▸ EXERCISE PROMPT
How many lines in the listing include the string "position"? Reply with the number alone.
BEGIN
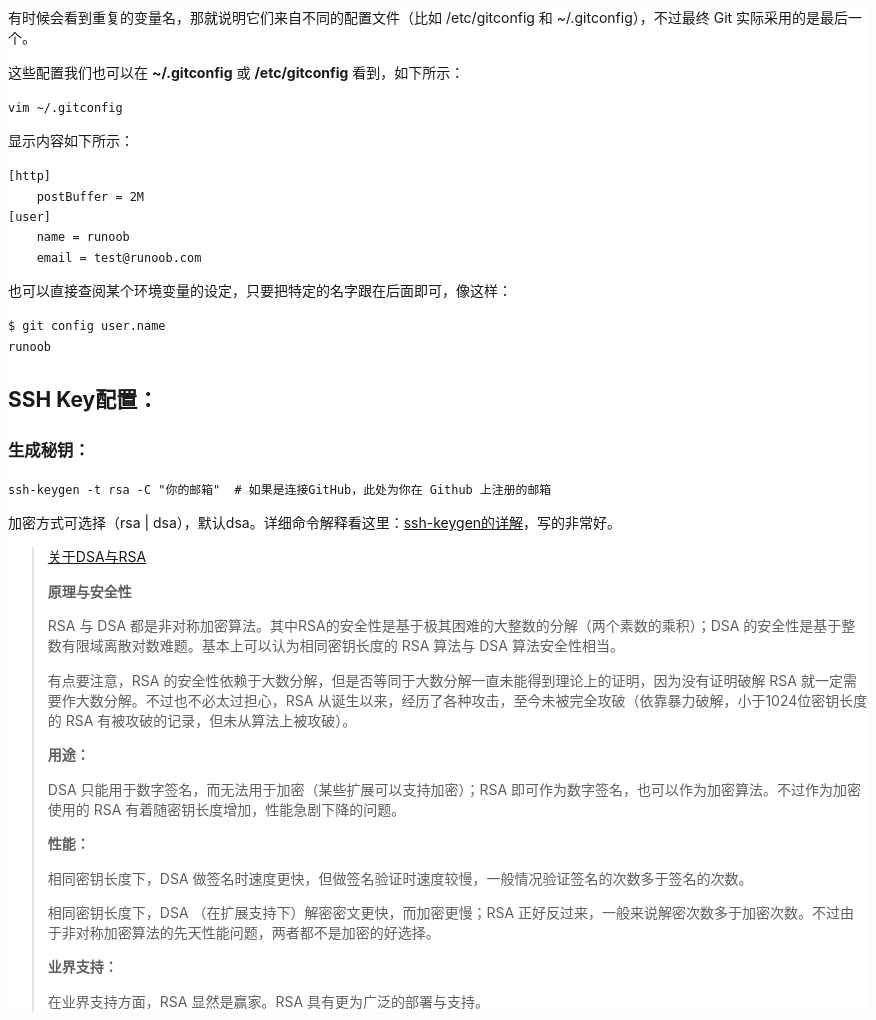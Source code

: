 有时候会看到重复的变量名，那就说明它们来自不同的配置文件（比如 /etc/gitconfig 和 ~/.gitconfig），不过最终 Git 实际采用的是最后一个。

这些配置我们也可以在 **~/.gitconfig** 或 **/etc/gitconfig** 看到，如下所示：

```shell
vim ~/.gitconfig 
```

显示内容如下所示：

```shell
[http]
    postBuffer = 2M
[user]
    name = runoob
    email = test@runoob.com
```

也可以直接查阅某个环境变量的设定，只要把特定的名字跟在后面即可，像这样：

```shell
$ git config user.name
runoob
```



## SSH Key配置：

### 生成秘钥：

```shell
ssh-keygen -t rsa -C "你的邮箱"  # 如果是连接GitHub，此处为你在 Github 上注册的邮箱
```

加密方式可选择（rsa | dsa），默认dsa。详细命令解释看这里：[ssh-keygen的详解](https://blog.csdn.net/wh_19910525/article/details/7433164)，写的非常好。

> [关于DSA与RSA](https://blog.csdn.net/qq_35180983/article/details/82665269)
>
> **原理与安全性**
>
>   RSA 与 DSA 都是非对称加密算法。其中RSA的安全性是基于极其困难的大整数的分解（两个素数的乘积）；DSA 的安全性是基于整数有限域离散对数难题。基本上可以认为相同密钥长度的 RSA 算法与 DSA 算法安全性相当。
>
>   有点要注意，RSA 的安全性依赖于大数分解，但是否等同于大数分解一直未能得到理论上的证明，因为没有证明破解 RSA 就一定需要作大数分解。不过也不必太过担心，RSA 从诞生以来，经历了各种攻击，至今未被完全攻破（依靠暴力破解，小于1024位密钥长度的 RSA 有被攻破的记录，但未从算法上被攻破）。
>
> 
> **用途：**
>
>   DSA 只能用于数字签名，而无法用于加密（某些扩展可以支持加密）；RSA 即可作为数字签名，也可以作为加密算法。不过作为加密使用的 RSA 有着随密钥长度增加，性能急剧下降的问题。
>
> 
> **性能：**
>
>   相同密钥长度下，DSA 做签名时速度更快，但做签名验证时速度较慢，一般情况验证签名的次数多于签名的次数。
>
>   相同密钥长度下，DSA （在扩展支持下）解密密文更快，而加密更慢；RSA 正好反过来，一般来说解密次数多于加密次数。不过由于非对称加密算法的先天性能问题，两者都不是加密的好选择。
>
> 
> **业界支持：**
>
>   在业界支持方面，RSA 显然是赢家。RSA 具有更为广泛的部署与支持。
END
BEGIN
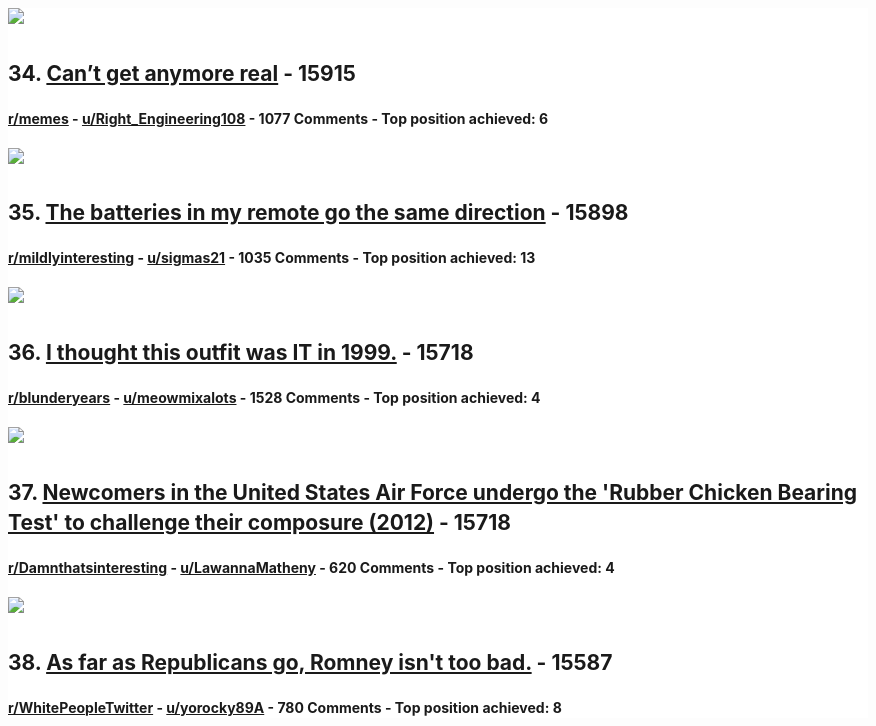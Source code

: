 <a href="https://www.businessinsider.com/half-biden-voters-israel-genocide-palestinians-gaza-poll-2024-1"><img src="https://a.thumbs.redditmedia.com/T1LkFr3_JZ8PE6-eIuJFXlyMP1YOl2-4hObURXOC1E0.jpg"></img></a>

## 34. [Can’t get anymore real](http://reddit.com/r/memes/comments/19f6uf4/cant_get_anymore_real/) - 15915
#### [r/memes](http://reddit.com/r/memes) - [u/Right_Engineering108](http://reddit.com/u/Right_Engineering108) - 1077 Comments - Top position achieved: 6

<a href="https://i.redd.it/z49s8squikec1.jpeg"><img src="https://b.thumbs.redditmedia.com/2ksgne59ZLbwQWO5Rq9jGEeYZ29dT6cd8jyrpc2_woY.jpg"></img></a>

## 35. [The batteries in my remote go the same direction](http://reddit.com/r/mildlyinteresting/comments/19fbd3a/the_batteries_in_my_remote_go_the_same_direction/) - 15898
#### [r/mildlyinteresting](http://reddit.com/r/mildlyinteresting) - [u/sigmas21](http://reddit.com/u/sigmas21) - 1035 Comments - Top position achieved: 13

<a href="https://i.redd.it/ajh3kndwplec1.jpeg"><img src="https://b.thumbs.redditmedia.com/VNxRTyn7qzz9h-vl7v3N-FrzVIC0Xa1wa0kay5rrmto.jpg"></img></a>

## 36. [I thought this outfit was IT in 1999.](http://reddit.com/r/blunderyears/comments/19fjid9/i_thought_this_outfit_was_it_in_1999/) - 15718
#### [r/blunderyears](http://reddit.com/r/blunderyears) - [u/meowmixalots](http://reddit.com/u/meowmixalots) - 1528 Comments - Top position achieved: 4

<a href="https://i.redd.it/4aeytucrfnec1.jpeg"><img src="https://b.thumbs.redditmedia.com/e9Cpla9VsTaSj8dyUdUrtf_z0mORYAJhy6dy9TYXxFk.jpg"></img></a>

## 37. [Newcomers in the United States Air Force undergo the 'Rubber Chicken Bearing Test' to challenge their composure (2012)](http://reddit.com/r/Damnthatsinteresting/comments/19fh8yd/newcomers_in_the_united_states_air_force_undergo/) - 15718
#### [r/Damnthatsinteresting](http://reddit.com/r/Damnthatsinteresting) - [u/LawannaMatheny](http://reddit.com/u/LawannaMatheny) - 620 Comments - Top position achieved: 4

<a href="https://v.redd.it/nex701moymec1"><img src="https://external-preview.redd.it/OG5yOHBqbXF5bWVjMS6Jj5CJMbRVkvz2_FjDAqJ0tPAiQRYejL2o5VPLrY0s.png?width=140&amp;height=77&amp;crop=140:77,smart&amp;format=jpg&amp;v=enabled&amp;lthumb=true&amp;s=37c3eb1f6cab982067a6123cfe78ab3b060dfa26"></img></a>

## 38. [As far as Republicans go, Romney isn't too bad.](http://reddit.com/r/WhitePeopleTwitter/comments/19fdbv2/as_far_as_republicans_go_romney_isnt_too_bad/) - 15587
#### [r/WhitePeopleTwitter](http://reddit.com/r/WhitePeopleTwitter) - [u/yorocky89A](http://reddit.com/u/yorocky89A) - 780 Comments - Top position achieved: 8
END
▸ WRITTEN ANSWER
5